Question

The stockholders’ equity section of Villa Corporation’s balance sheet as of December 31, 2013, follows.
Contributed capital:
Common stock, $4 par value, 500,000 shares authorized, 200,000
shares issued and outstanding ................ $ 800,000
Additional paid-in capital ................. 1,000,000
Total contributed capital .................. $1,800,000
Retained earnings .................... 1,200,000
Total stockholders’ equity .................. $3,000,000
Villa had the following transactions in 2014:
Feb. 28 The board of directors declared a 10 percent stock dividend to stockholders of record on March 25 to be distributed on April 5. The market value on this date is $16.
Mar. 25 Date of record for stock dividend.
Apr. 5 Issued stock dividend.
Aug. 3 Declared a 2-for-1 stock split.
Nov. 20 Purchased 18,000 shares of the company’s common stock at $8 per share for the treasury.

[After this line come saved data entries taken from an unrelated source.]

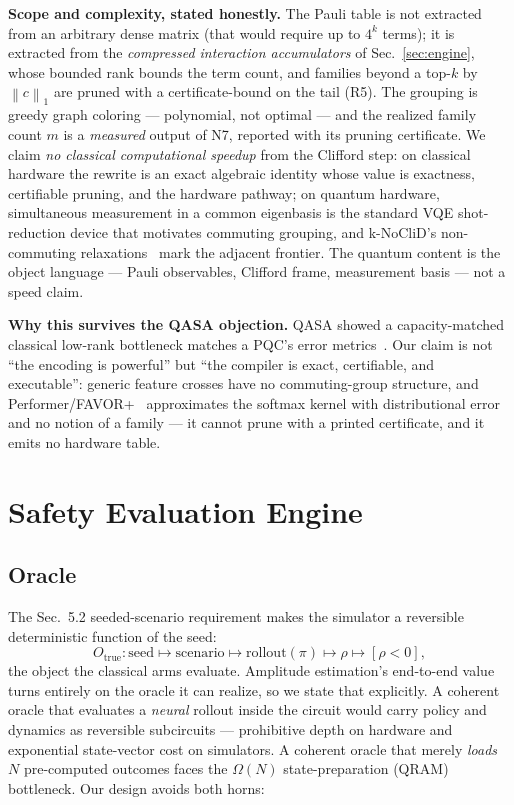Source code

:\documentclass[conference,10pt]{IEEEtran}
\newcommand{\norm}[1]{\left\lVert #1 \right\rVert}
\begin{document}
\textbf{Scope and complexity, stated honestly.} The Pauli table is not
extracted from an arbitrary dense matrix (that would require up to $4^k$
terms); it is extracted from the \emph{compressed interaction accumulators} of
Sec.~\ref{sec:engine}, whose bounded rank bounds the term count, and families
beyond a top-$k$ by $\norm{c}_1$ are pruned with a certificate-bound on the
tail (R5). The grouping is greedy graph coloring --- polynomial, not optimal
--- and the realized family count $m$ is a \emph{measured} output of N7,
reported with its pruning certificate. We claim \emph{no classical
computational speedup} from the Clifford step: on classical hardware the
rewrite is an exact algebraic identity whose value is exactness, certifiable
pruning, and the hardware pathway; on quantum hardware, simultaneous
measurement in a common eigenbasis is the standard VQE shot-reduction device
that motivates commuting grouping, and k-NoCliD's non-commuting
relaxations~\cite{knoclid} mark the adjacent frontier. The quantum content is
the object language --- Pauli observables, Clifford frame, measurement basis
--- not a speed claim.

\textbf{Why this survives the QASA objection.} QASA showed a capacity-matched
classical low-rank bottleneck matches a PQC's error metrics~\cite{qasa}. Our
claim is not ``the encoding is powerful'' but ``the compiler is exact,
certifiable, and executable'': generic feature crosses have no commuting-group
structure, and Performer/FAVOR+~\cite{performer} approximates the softmax kernel
with distributional error and no notion of a family --- it cannot prune with a
printed certificate, and it emits no hardware table.

\section{Safety Evaluation Engine}
\label{sec:safety}

\subsection{Oracle}
The Sec.~5.2 seeded-scenario requirement makes the simulator a reversible
deterministic function of the seed:
\begin{equation}
O_{\mathrm{true}}: \mathrm{seed} \mapsto \mathrm{scenario} \mapsto
\mathrm{rollout}(\pi) \mapsto \rho \mapsto [\rho < 0],
\end{equation}
the object the classical arms evaluate. Amplitude estimation's end-to-end value
turns entirely on the oracle it can realize, so we state that explicitly. A
coherent oracle that evaluates a \emph{neural} rollout inside the circuit would
carry policy and dynamics as reversible subcircuits --- prohibitive depth on
hardware and exponential state-vector cost on simulators. A coherent oracle
that merely \emph{loads} $N$ pre-computed outcomes faces the $\Omega(N)$
state-preparation (QRAM) bottleneck. Our design avoids both horns:
\end{document}
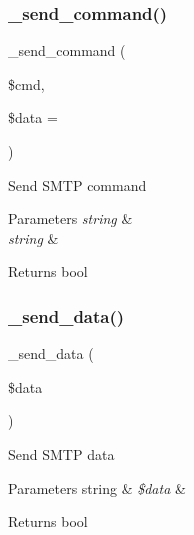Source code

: \subsubsection{\texorpdfstring{\+\_\+send\+\_\+command()}{\_send\_command()}}
{\footnotesize\ttfamily \+\_\+send\+\_\+command (\begin{DoxyParamCaption}\item[{}]{\$cmd,  }\item[{}]{\$data = {\ttfamily \textquotesingle{}\textquotesingle{}} }\end{DoxyParamCaption})\hspace{0.3cm}{\ttfamily [protected]}}

Send S\+M\+TP command


\begin{DoxyParams}{Parameters}
{\em string} & \\
\hline
{\em string} & \\
\hline
\end{DoxyParams}
\begin{DoxyReturn}{Returns}
bool 
\end{DoxyReturn}
\mbox{\label{class_c_i___email_a42fa768e8678b3c1462762b9b812a302}} 
\subsubsection{\texorpdfstring{\+\_\+send\+\_\+data()}{\_send\_data()}}
{\footnotesize\ttfamily \+\_\+send\+\_\+data (\begin{DoxyParamCaption}\item[{}]{\$data }\end{DoxyParamCaption})\hspace{0.3cm}{\ttfamily [protected]}}

Send S\+M\+TP data


\begin{DoxyParams}[1]{Parameters}
string & {\em \$data} & \\
\hline
\end{DoxyParams}
\begin{DoxyReturn}{Returns}
bool 
\end{DoxyReturn}
\mbox{\label{class_c_i___email_ae7e626556c4d619a7214bee6056badd4}} 
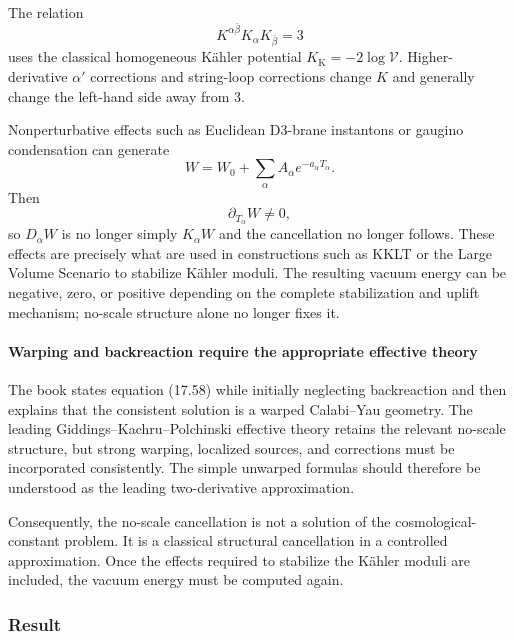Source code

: \documentclass[
  10pt,
  a4paper,
  openany]{book}
\begin{document}
The relation \[
K^{\alpha\bar\beta}K_\alpha K_{\bar\beta}=3
\] uses the classical homogeneous Kähler potential
\(K_{\mathrm K}=-2\log\mathcal V\). Higher-derivative \(\alpha'\)
corrections and string-loop corrections change \(K\) and generally
change the left-hand side away from \(3\).

Nonperturbative effects such as Euclidean D3-brane instantons or gaugino
condensation can generate \[
W
=W_0+\sum_\alpha A_\alpha e^{-a_\alpha T_\alpha}.
\] Then \[
\partial_{T_\alpha}W\neq0,
\] so \(D_\alpha W\) is no longer simply \(K_\alpha W\) and the
cancellation no longer follows. These effects are precisely what are
used in constructions such as KKLT or the Large Volume Scenario to
stabilize Kähler moduli. The resulting vacuum energy can be negative,
zero, or positive depending on the complete stabilization and uplift
mechanism; no-scale structure alone no longer fixes it.

\paragraph{Warping and backreaction require the appropriate effective
theory}\label{warping-and-backreaction-require-the-appropriate-effective-theory}

The book states equation (17.58) while initially neglecting backreaction
and then explains that the consistent solution is a warped Calabi--Yau
geometry. The leading Giddings--Kachru--Polchinski effective theory
retains the relevant no-scale structure, but strong warping, localized
sources, and corrections must be incorporated consistently. The simple
unwarped formulas should therefore be understood as the leading
two-derivative approximation.

Consequently, the no-scale cancellation is not a solution of the
cosmological-constant problem. It is a classical structural cancellation
in a controlled approximation. Once the effects required to stabilize
the Kähler moduli are included, the vacuum energy must be computed
again.

\subsubsection{Result}\label{result-35}
\end{document}
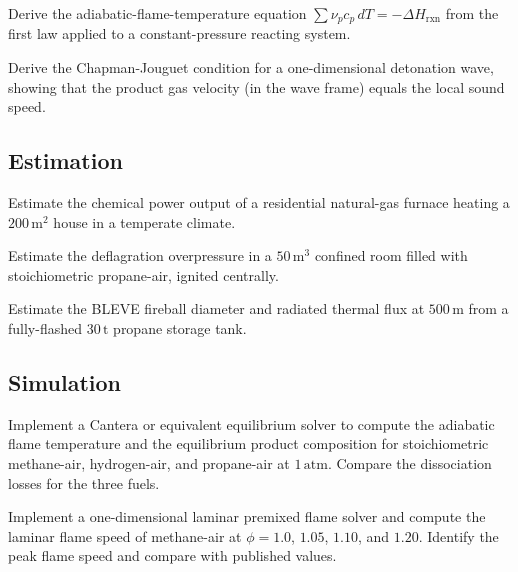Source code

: \begin{exercise}
Derive the adiabatic-flame-temperature equation $\sum \nu_p c_p
\,dT = -\Delta H_{\text{rxn}}$ from the first law applied to a
constant-pressure reacting system.
\end{exercise}

\begin{exercise}
Derive the Chapman-Jouguet condition for a one-dimensional
detonation wave, showing that the product gas velocity (in the
wave frame) equals the local sound speed.
\end{exercise}

\subsection*{Estimation}

\begin{exercise}
Estimate the chemical power output of a residential natural-gas
furnace heating a $200\,\text{m}^2$ house in a temperate climate.
\end{exercise}

\begin{exercise}
Estimate the deflagration overpressure in a $50\,\text{m}^3$ confined
room filled with stoichiometric propane-air, ignited centrally.
\end{exercise}

\begin{exercise}
Estimate the BLEVE fireball diameter and radiated thermal flux at
$500\,\text{m}$ from a fully-flashed $30\,\text{t}$ propane storage
tank.
\end{exercise}

\subsection*{Simulation}

\begin{exercise}
Implement a Cantera or equivalent equilibrium solver to compute the
adiabatic flame temperature and the equilibrium product composition
for stoichiometric methane-air, hydrogen-air, and propane-air at
$1\,\text{atm}$. Compare the dissociation losses for the three
fuels.
\end{exercise}

\begin{exercise}
Implement a one-dimensional laminar premixed flame solver and
compute the laminar flame speed of methane-air at $\phi = 1.0$,
$1.05$, $1.10$, and $1.20$. Identify the peak flame speed and
compare with published values.
\end{exercise}

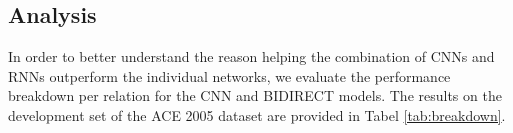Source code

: \documentclass[11pt,letterpaper]{article}
\begin{document}
\begin{table}[htbp]
\small
\centering
{}
\caption{Performance of Relation Classification Systems. The \dag refers to special treatment to the  class.}
\label{tab:rc}
\end{table}


\subsection{Analysis}





In order to better understand the reason helping the combination of CNNs and RNNs outperform the individual networks, we evaluate the performance breakdown per relation for the CNN and BIDIRECT models. The results on the development set of the ACE 2005 dataset are provided in Tabel \ref{tab:breakdown}. 
\end{document}
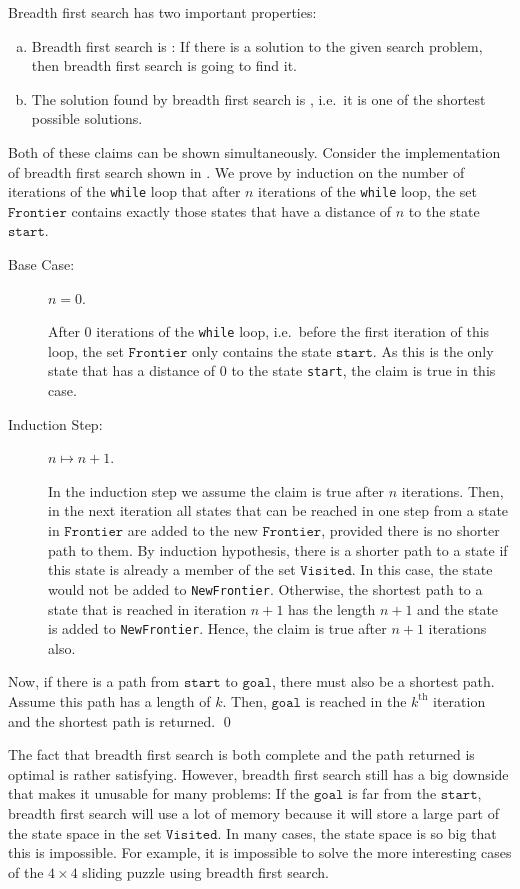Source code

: Breadth first search has two important properties:
\begin{enumerate}[(a)]
\item Breadth first search is :  If there is a solution to the given
      search problem, then breadth first search is going to find it.
\item The solution found by breadth first search is ,  i.e.~it is one of the
      shortest possible solutions.
\end{enumerate}
\proof
Both of these claims can be shown simultaneously.  Consider the implementation of breadth first
search shown in .  We prove by induction on the number of
iterations of the \texttt{while} loop that after $n$ iterations of the \texttt{while} loop,
the set $\texttt{Frontier}$ contains exactly those states that have a distance of $n$ to the state
$\texttt{start}$.
\begin{description}
\item[Base Case:] $n = 0$.

      After $0$ iterations of the \texttt{while} loop, i.e.~before the first iteration of this loop,
      the set $\texttt{Frontier}$ only contains the state $\texttt{start}$.  As this is the only state that has a
      distance of $0$ to the state \texttt{start}, the claim is true in this case.
\item[Induction Step:] $n \mapsto n+1$.

      In the induction step we assume the claim is true after $n$ iterations.  Then, in the next iteration all
      states that can be reached in one step from a state in $\texttt{Frontier}$ are added to the new $\texttt{Frontier}$,
      provided there is no shorter path to them.  By induction hypothesis, there is a shorter path to a state
      if this state is already a member of the set $\texttt{Visited}$.  In this case, the state would not be
      added to \texttt{NewFrontier}.  Otherwise, the shortest path to a state that is
      reached in iteration $n+1$ has the length $n+1$ and the state is added to \texttt{NewFrontier}.  Hence,
      the claim is true after $n+1$ iterations also.
\end{description}
Now, if there is a path from $\texttt{start}$ to $\texttt{goal}$, there must also be a shortest
path.  Assume this path has a length of $k$.  Then, $\texttt{goal}$ is reached in the $k^{\textrm{th}}$
iteration and the shortest path is returned.
\qed

The fact that breadth first search is both complete and the path returned is optimal is rather
satisfying.  However, breadth first search still has a big downside that makes it unusable for
many problems:  If the $\texttt{goal}$ is far from the $\texttt{start}$, breadth first search will use
a lot of memory because it will store a large part of the state space in the set
$\texttt{Visited}$.  In many cases, the state space is so big that this is impossible.  For example, it is
impossible to solve the more interesting cases of the $4 \times 4$ sliding puzzle using breadth first search.

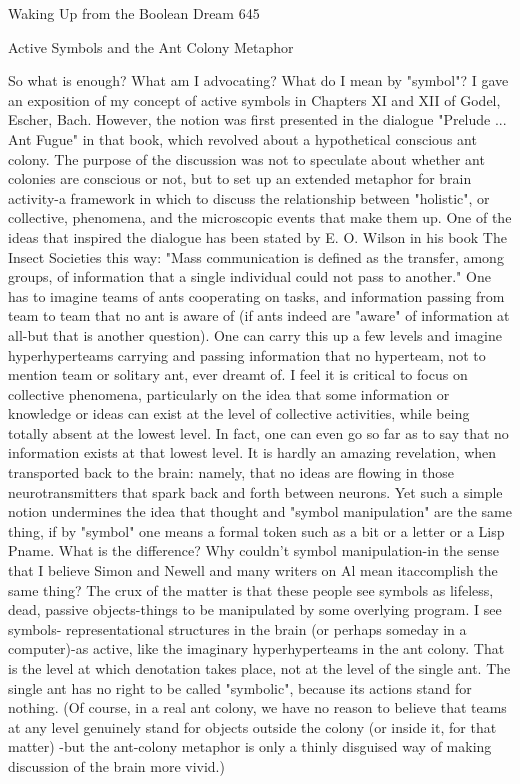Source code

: Waking Up from the Boolean Dream                                                       645

                   Active Symbols and the Ant Colony Metaphor

        So what is enough? What am I advocating? What do I mean by "symbol"? I
gave an exposition of my concept of active symbols in Chapters XI and XII of Godel,
Escher, Bach. However, the notion was first presented in the dialogue "Prelude ... Ant
Fugue" in that book, which revolved about a hypothetical conscious ant colony. The
purpose of the discussion was not to speculate about whether ant colonies are
conscious or not, but to set up an extended metaphor for brain activity-a framework in
which to discuss the relationship between "holistic", or collective, phenomena, and
the microscopic events that make them up.
        One of the ideas that inspired the dialogue has been stated by E. O. Wilson in
his book The Insect Societies this way: "Mass communication is defined as the
transfer, among groups, of information that a single individual could not pass to
another." One has to imagine teams of ants cooperating on tasks, and information
passing from team to team that no ant is aware of (if ants indeed are "aware" of
information at all-but that is another question). One can carry this up a few levels and
imagine hyperhyperteams carrying and passing information that no hyperteam, not to
mention team or solitary ant, ever dreamt of.
        I feel it is critical to focus on collective phenomena, particularly on the idea
that some information or knowledge or ideas can exist at the level of collective
activities, while being totally absent at the lowest level. In fact, one can even go so far
as to say that no information exists at that lowest level. It is hardly an amazing
revelation, when transported back to the brain: namely, that no ideas are flowing in
those neurotransmitters that spark back and forth between neurons. Yet such a simple
notion undermines the idea that thought and "symbol manipulation" are the same
thing, if by "symbol" one means a formal token such as a bit or a letter or a Lisp
Pname.
        What is the difference? Why couldn't symbol manipulation-in the sense that I
believe Simon and Newell and many writers on Al mean itaccomplish the same thing?
The crux of the matter is that these people see symbols as lifeless, dead, passive
objects-things to be manipulated by some overlying program. I see symbols-
representational structures in the brain (or perhaps someday in a computer)-as active,
like the imaginary hyperhyperteams in the ant colony. That is the level at which
denotation takes place, not at the level of the single ant. The single ant has no right to
be called "symbolic", because its actions stand for nothing. (Of course, in a real ant
colony, we have no reason to believe that teams at any level genuinely stand for
objects outside the colony (or inside it, for that matter) -but the ant-colony metaphor
is only a thinly disguised way of making discussion of the brain more vivid.)




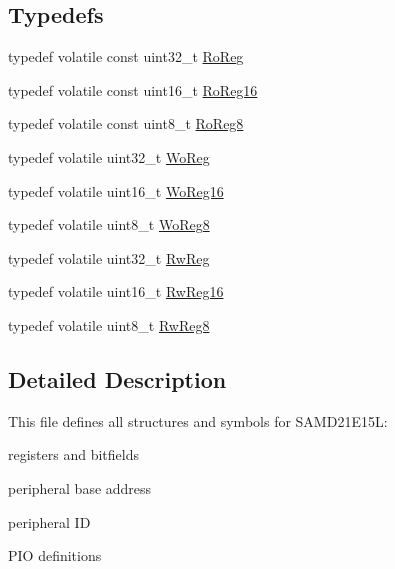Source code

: \subsection*{Typedefs}
\begin{DoxyCompactItemize}
\item 
typedef volatile const uint32\+\_\+t \mbox{\hyperlink{group___s_a_m_d21_e15_l__definitions_ga5d556f8391af4141be23f7334ac9dd68}{Ro\+Reg}}
\item 
typedef volatile const uint16\+\_\+t \mbox{\hyperlink{group___s_a_m_d21_e15_l__definitions_gaebf6e33c2d49a802e06e22a95ea9d0d0}{Ro\+Reg16}}
\item 
typedef volatile const uint8\+\_\+t \mbox{\hyperlink{group___s_a_m_d21_e15_l__definitions_ga0d957f1433aaf5d70e4dc2b68288442d}{Ro\+Reg8}}
\item 
typedef volatile uint32\+\_\+t \mbox{\hyperlink{group___s_a_m_d21_e15_l__definitions_gac0f96d4e8018367b38f527007cf0eafd}{Wo\+Reg}}
\item 
typedef volatile uint16\+\_\+t \mbox{\hyperlink{group___s_a_m_d21_e15_l__definitions_ga0ab0e5f6c8301aa1c2068e511d854094}{Wo\+Reg16}}
\item 
typedef volatile uint8\+\_\+t \mbox{\hyperlink{group___s_a_m_d21_e15_l__definitions_ga5e336e5a36ee12ebeafb021108e5275b}{Wo\+Reg8}}
\item 
typedef volatile uint32\+\_\+t \mbox{\hyperlink{group___s_a_m_d21_e15_l__definitions_gacf1496e3bbe303e55f627fc7558a68c7}{Rw\+Reg}}
\item 
typedef volatile uint16\+\_\+t \mbox{\hyperlink{group___s_a_m_d21_e15_l__definitions_gacce07556c80fc352ae607f225f19fed5}{Rw\+Reg16}}
\item 
typedef volatile uint8\+\_\+t \mbox{\hyperlink{group___s_a_m_d21_e15_l__definitions_gae361754be775bb192f85821d3ab33c17}{Rw\+Reg8}}
\end{DoxyCompactItemize}


\subsection{Detailed Description}
This file defines all structures and symbols for S\+A\+M\+D21\+E15L\+:
\begin{DoxyItemize}
\item registers and bitfields
\item peripheral base address
\item peripheral ID
\item P\+IO definitions 
\end{DoxyItemize}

Dec. 31 Declared a 5 percent stock dividend to stockholders of record on January 25 to be distributed on February 5. The market value per share was $9.

Required
1. Record the stockholders’ equity components of these transactions using T accounts.
2. Prepare the stockholders’ equity section of Villa’s balance sheet as of December 31, 2014. Assume net income for 2014 is $108,000.
3. If you owned 1,000 shares of Villa stock on February 1, 2014, how many shares would you own on February 5, 2015? Would your proportionate share of the ownership of the company be different on the latter date from what it was on the former date? Explain your answer.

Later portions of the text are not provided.